### Records from a dataset
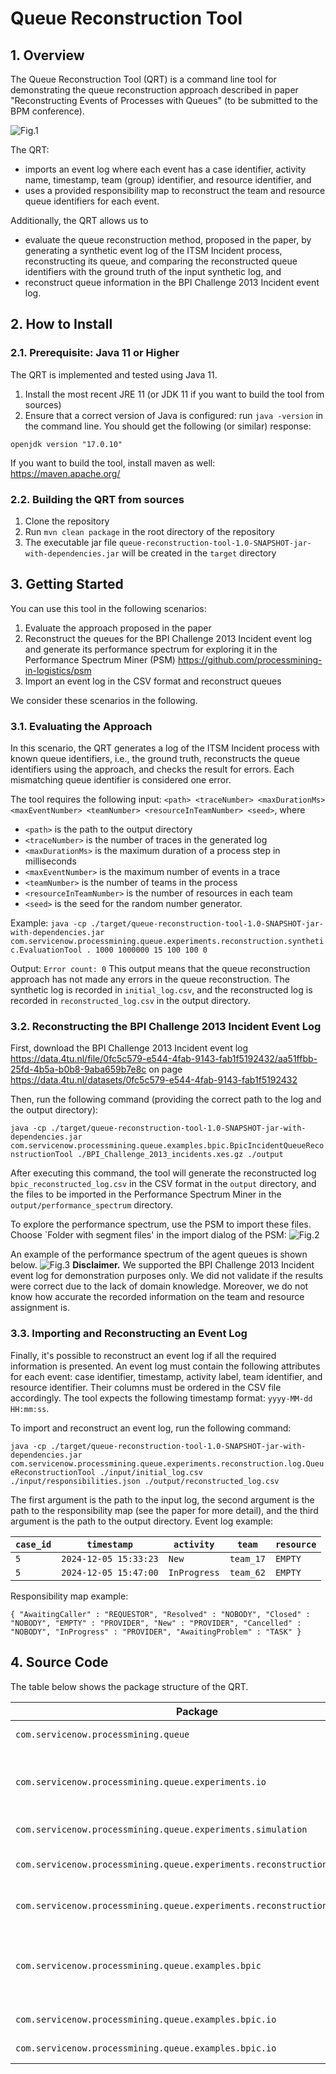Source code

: # Queue Reconstruction Tool


## 1. Overview

The Queue Reconstruction Tool (QRT) is a command line tool for demonstrating the queue reconstruction approach described in paper "Reconstructing Events of Processes with Queues" (to be submitted to the BPM conference).

![Fig.1](./documentation/fig_1.png "Fig.1")


The QRT: 
* imports an event log where each event has a case identifier, activity name, timestamp, team (group) identifier, and resource identifier, and
* uses a provided responsibility map to reconstruct the team and resource queue identifiers for each event. 

Additionally, the QRT allows us to 
* evaluate the queue reconstruction method, proposed in the paper, by generating a synthetic event log of the ITSM Incident process, reconstructing its queue, and comparing the reconstructed queue identifiers with the ground truth of the input synthetic log, and
* reconstruct queue information in the BPI Challenge 2013 Incident event log.



## 2. How to Install

### 2.1. Prerequisite: Java 11 or Higher

The QRT is implemented and tested using Java 11.

1. Install the most recent JRE 11 (or JDK 11 if you want to build the tool from sources)
1. Ensure that a correct version of Java is configured: run `java -version` in the command line. You should get the following (or similar) response:

`openjdk version "17.0.10"`

If you want to build the tool, install maven as well: https://maven.apache.org/

### 2.2. Building the QRT from sources

1. Clone the repository
2. Run `mvn clean package` in the root directory of the repository
3. The executable jar file `queue-reconstruction-tool-1.0-SNAPSHOT-jar-with-dependencies.jar` will be created in the `target` directory

## 3. Getting Started

You can use this tool in the following scenarios:

1. Evaluate the approach proposed in the paper
2. Reconstruct the queues for the BPI Challenge 2013 Incident event log and generate its performance spectrum for exploring it in the Performance Spectrum Miner (PSM) https://github.com/processmining-in-logistics/psm
3. Import an event log in the CSV format and reconstruct queues 

We consider these scenarios in the following.

### 3.1. Evaluating the Approach

In this scenario, the QRT generates a log of the ITSM Incident process with known queue identifiers, i.e., the ground truth, reconstructs the queue identifiers using the approach, and checks the result for errors.
Each mismatching queue identifier is considered one error.

The tool requires the following input:
`<path> <traceNumber> <maxDurationMs> <maxEventNumber> <teamNumber> <resourceInTeamNumber> <seed>`, where
* `<path>` is the path to the output directory
* `<traceNumber>` is the number of traces in the generated log
* `<maxDurationMs>` is the maximum duration of a process step in milliseconds
* `<maxEventNumber>` is the maximum number of events in a trace
* `<teamNumber>` is the number of teams in the process
* `<resourceInTeamNumber>` is the number of resources in each team
* `<seed>` is the seed for the random number generator.

Example:
`java -cp ./target/queue-reconstruction-tool-1.0-SNAPSHOT-jar-with-dependencies.jar com.servicenow.processmining.queue.experiments.reconstruction.synthetic.EvaluationTool . 1000 1000000 15 100 100 0`

Output: `Error count: 0`
This output means that the queue reconstruction approach has not made any errors in the queue reconstruction.
The synthetic log is recorded in `initial_log.csv`, and the reconstructed log is recorded in `reconstructed_log.csv` in the output directory.

### 3.2. Reconstructing the BPI Challenge 2013 Incident Event Log

First, download the BPI Challenge 2013 Incident event log https://data.4tu.nl/file/0fc5c579-e544-4fab-9143-fab1f5192432/aa51ffbb-25fd-4b5a-b0b8-9aba659b7e8c on page https://data.4tu.nl/datasets/0fc5c579-e544-4fab-9143-fab1f5192432
    
Then, run the following command (providing the correct path to the log and the output directory):

`java -cp ./target/queue-reconstruction-tool-1.0-SNAPSHOT-jar-with-dependencies.jar com.servicenow.processmining.queue.examples.bpic.BpicIncidentQueueReconstructionTool ./BPI_Challenge_2013_incidents.xes.gz ./output`

After executing this command, the tool will generate the reconstructed log `bpic_reconstructed_log.csv` in the CSV format in the `output` directory, and the files to be imported in the Performance Spectrum Miner in the `output/performance_spectrum` directory.

To explore the performance spectrum, use the PSM to import these files. Choose `Folder with segment files' in the import dialog of the PSM:
![Fig.2](./documentation/fig_2.png "Fig.2")

An example of the performance spectrum of the agent queues is shown below.
![Fig.3](./documentation/fig_3.png "Fig.3")
**Disclaimer.** 
We supported the BPI Challenge 2013 Incident event log for demonstration purposes only. 
We did not validate if the results were correct due to the lack of domain knowledge. 
Moreover, we do not know how accurate the recorded information on the team and resource assignment is. 

### 3.3. Importing and Reconstructing an Event Log

Finally, it's possible to reconstruct an event log if all the required information is presented.
An event log must contain the following attributes for each event: case identifier, timestamp, activity label, team identifier, and resource identifier. Their columns must be ordered in the CSV file accordingly.
The tool expects the following timestamp format: `yyyy-MM-dd HH:mm:ss`.

To import and reconstruct an event log, run the following command:

`java -cp ./target/queue-reconstruction-tool-1.0-SNAPSHOT-jar-with-dependencies.jar com.servicenow.processmining.queue.experiments.reconstruction.log.QueueReconstructionTool ./input/initial_log.csv ./input/responsibilities.json ./output/reconstructed_log.csv`

The first argument is the path to the input log, the second argument is the path to the responsibility map (see the paper for more detail), and the third argument is the path to the output directory.
Event log example:

|`case_id`|`timestamp`|`activity`|`team`|`resource`|
|---------|-----------|---------|------|----------|
|`5`|`2024-12-05 15:33:23`|`New`|`team_17`|`EMPTY`|
|`5`|`2024-12-05 15:47:00`|`InProgress`|`team_62`|`EMPTY`|


Responsibility map example:

`{
  "AwaitingCaller" : "REQUESTOR",
  "Resolved" : "NOBODY",
  "Closed" : "NOBODY",
  "EMPTY" : "PROVIDER",
  "New" : "PROVIDER",
  "Cancelled" : "NOBODY",
  "InProgress" : "PROVIDER",
  "AwaitingProblem" : "TASK"
}`

## 4. Source Code

The table below shows the package structure of the QRT.

| Package                                                                   | Description                                                           |
|---------------------------------------------------------------------------|-----------------------------------------------------------------------|
| `com.servicenow.processmining.queue`                                      | The approach implementation                                           |
| `com.servicenow.processmining.queue.experiments.io`                       | Import and export of event logs in different formats                  |
| `com.servicenow.processmining.queue.experiments.simulation`               | Synthetic log generator                                               |
| `com.servicenow.processmining.queue.experiments.reconstruction.synthetic` | Evaluation using synthetic logs                                       |
| `com.servicenow.processmining.queue.experiments.reconstruction.log`       | Evaluation using imported logs                                        |
| `com.servicenow.processmining.queue.examples.bpic`                        | BPI Challenge 2013 Incident log reconstruction and export for the PSM |
| `com.servicenow.processmining.queue.examples.bpic.io`                     | The PSM  specific export                                              |
| `com.servicenow.processmining.queue.examples.bpic.io`                     | The PSM  specific export                                              |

### EXERCISE AIM
Filter the data above down to lines with the word "where", and copy them.

### REPLY TO THE TASK
* imports an event log where each event has a case identifier, activity name, timestamp, team (group) identifier, and resource identifier, and
`<path> <traceNumber> <maxDurationMs> <maxEventNumber> <teamNumber> <resourceInTeamNumber> <seed>`, where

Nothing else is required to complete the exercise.